Bardy G H, Troutman C, Johnson G, Mehra R, Poole J E, Dolack G L, Kudenchuk P J, Gartman D M
Department of Medicine, University of Washington, Seattle 98195.
Circulation. 1991 Aug;84(2):665-71. doi: 10.1161/01.cir.84.2.665.
Several clinical studies have demonstrated a general superiority of biphasic waveform defibrillation compared with monophasic waveform defibrillation using epicardial lead systems. To test the breadth of utility of biphasic waveforms in humans, a prospective, randomized evaluation of defibrillation efficacy of monophasic and single capacitor biphasic waveform pulses was performed for two distinct nonthoracotomy lead systems as well as for an epicardial electrode system in 51 cardiac arrest survivors undergoing automatic defibrillator implantation.
The configurations tested consisted of a right ventricular-left ventricular (RV-LV) epicardial patch-patch system, an RV catheter-chest patch (CP) nonthoracotomy system, and a coronary sinus (CS) catheter-RV catheter nonthoracotomy system. For each configuration, the defibrillation current and voltage waveforms were recorded via a digital oscilloscope to measure defibrillation threshold voltage, current, resistance, and stored energy. Biphasic waveform defibrillation proved more efficient than monophasic waveform defibrillation for the epicardial RV-LV system (4.8 +/- 4.1 versus 6.7 +/- 4.9 J, p = 0.047) and the nonthoracotomy RV-CP system (23.4 +/- 11.1 versus 34.3 +/- 10.4 J, p = 0.0042). Biphasic waveform defibrillation thresholds were not significantly lower than monophasic waveform defibrillation thresholds for the CS-RV nonthoracotomy system (15.6 +/- 7.2 versus 20.0 +/- 11.5 J, p = 0.11). Biphasic waveform defibrillation proved more efficacious than monophasic waveform defibrillation in 13 of 20 patients (65%) with RV-LV epicardial patches, 10 of 15 patients (67%) with an RV-CP nonthoracotomy system, and nine of 16 patients (56%) with an RV-CS nonthoracotomy system.
Biphasic pulsing was useful with nonthoracotomy lead systems as well as with epicardial lead systems. However, the degree of biphasic waveform defibrillation superiority appeared to be electrode system dependent. Furthermore, for a few individuals, biphasic waveform defibrillation proved less efficient than monophasic waveform defibrillation, regardless of the lead system used.
多项临床研究表明,与使用心外膜导联系统的单相波除颤相比,双相波除颤总体上更具优势。为了测试双相波在人体中的应用广度,我们对51例接受自动除颤器植入的心脏骤停幸存者,就两种不同的非开胸导联系统以及一种心外膜电极系统,进行了单相波和单电容双相波脉冲除颤效果的前瞻性随机评估。
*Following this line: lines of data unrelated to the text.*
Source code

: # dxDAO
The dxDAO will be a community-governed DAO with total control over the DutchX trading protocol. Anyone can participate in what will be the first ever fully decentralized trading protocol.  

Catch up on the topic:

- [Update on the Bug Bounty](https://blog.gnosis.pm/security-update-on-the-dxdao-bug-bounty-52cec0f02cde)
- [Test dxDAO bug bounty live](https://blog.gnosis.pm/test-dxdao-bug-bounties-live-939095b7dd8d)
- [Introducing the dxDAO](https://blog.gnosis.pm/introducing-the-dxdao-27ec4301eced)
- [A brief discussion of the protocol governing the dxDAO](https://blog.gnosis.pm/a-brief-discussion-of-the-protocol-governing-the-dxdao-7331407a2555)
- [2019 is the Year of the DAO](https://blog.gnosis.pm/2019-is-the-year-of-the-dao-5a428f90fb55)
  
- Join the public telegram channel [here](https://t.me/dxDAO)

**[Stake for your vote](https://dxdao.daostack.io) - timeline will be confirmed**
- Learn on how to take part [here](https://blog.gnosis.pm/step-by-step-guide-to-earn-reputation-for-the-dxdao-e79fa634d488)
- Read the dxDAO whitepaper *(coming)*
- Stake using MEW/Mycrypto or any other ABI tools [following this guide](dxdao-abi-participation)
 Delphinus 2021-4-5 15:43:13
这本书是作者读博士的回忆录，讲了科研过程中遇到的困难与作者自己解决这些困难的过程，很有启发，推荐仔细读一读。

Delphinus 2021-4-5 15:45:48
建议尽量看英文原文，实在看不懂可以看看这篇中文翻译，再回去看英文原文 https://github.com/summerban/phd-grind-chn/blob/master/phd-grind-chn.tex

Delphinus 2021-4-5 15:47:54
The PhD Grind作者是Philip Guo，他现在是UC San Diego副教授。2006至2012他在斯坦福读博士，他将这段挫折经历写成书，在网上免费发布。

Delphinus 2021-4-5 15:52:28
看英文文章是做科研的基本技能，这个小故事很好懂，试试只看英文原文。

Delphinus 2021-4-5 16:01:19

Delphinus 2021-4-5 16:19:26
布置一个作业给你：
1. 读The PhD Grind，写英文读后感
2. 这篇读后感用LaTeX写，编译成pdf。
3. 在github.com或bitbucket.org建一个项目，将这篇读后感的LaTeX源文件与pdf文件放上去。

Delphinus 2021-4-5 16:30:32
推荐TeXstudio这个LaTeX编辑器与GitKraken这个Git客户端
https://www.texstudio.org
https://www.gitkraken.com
测试的配置包括右心室 - 左心室(RV - LV)心外膜贴片 - 贴片系统、RV导管 - 胸部贴片(CP)非开胸系统以及冠状窦(CS)导管 - RV导管非开胸系统。对于每种配置,通过数字示波器记录除颤电流和电压波形,以测量除颤阈值电压、电流、电阻和存储能量。对于心外膜RV - LV系统(4.8±4.1对6.7±4.9 J,p = 0.047)和非开胸RV - CP系统(23.4±11.1对34.3±10.4 J,p = 0.0042),双相波除颤被证明比单相波除颤更有效。对于CS - RV非开胸系统,双相波除颤阈值并不显著低于单相波除颤阈值(15.6±7.2对20.0±11.5 J,p = 0.11)。在20例使用RV - LV心外膜贴片的患者中,13例(65%)双相波除颤比单相波除颤更有效;在15例使用RV - CP非开胸系统的患者中,10例(67%)双相波除颤比单相波除颤更有效;在16例使用RV - CS非开胸系统的患者中,9例(56%)双相波除颤比单相波除颤更有效。
双相脉冲对非开胸导联系统以及心外膜导联系统均有用。然而,双相波除颤优势的程度似乎取决于电极系统。此外,对于少数个体,无论使用何种导联系统,双相波除颤都被证明比单相波除颤效率更低。